> _REQUIRED ACTION_
Copy all lines in the material holding the string "hypertarget".

> _DATA SHOWN_
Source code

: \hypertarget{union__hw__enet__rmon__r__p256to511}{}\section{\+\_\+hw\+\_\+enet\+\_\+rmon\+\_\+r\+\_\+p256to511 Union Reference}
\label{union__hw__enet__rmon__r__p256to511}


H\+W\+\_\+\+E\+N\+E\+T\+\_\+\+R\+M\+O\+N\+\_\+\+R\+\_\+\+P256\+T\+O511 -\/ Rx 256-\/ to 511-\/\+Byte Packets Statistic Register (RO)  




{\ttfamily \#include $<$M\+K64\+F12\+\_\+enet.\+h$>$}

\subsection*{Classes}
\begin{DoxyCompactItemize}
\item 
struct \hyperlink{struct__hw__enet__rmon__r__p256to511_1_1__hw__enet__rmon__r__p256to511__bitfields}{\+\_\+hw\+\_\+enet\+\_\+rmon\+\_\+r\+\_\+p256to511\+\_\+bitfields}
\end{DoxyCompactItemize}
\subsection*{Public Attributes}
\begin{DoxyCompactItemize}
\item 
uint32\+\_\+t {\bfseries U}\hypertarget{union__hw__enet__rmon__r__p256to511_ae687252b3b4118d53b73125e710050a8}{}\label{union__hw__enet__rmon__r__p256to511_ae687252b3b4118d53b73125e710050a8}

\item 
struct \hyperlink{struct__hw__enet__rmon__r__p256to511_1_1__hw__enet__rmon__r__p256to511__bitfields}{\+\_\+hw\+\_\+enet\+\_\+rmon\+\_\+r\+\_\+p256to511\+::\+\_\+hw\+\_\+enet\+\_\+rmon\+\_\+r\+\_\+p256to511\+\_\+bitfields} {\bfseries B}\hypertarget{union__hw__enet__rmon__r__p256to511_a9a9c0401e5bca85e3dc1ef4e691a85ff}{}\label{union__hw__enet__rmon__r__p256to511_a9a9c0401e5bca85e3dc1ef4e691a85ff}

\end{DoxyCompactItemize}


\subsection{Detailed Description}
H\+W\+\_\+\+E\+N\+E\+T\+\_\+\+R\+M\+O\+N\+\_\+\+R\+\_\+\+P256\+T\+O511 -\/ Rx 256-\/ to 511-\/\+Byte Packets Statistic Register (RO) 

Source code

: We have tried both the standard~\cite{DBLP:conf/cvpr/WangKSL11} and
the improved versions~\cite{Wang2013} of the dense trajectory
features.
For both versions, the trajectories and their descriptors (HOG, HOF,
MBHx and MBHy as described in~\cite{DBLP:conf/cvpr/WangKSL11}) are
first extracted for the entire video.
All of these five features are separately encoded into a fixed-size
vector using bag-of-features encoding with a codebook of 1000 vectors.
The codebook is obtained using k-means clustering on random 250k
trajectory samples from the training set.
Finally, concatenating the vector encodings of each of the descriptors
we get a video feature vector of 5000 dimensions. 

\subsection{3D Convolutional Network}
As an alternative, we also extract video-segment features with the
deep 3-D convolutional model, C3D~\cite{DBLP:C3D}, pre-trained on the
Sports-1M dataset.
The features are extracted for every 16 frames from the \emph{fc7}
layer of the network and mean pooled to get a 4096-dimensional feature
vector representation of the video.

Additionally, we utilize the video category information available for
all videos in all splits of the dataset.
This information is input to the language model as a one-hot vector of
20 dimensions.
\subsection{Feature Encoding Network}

> _TASK OUTPUT_
: \hypertarget{union__hw__enet__rmon__r__p256to511}{}\section{\+\_\+hw\+\_\+enet\+\_\+rmon\+\_\+r\+\_\+p256to511 Union Reference}
uint32\+\_\+t {\bfseries U}\hypertarget{union__hw__enet__rmon__r__p256to511_ae687252b3b4118d53b73125e710050a8}{}\label{union__hw__enet__rmon__r__p256to511_ae687252b3b4118d53b73125e710050a8}
struct \hyperlink{struct__hw__enet__rmon__r__p256to511_1_1__hw__enet__rmon__r__p256to511__bitfields}{\+\_\+hw\+\_\+enet\+\_\+rmon\+\_\+r\+\_\+p256to511\+::\+\_\+hw\+\_\+enet\+\_\+rmon\+\_\+r\+\_\+p256to511\+\_\+bitfields} {\bfseries B}\hypertarget{union__hw__enet__rmon__r__p256to511_a9a9c0401e5bca85e3dc1ef4e691a85ff}{}\label{union__hw__enet__rmon__r__p256to511_a9a9c0401e5bca85e3dc1ef4e691a85ff}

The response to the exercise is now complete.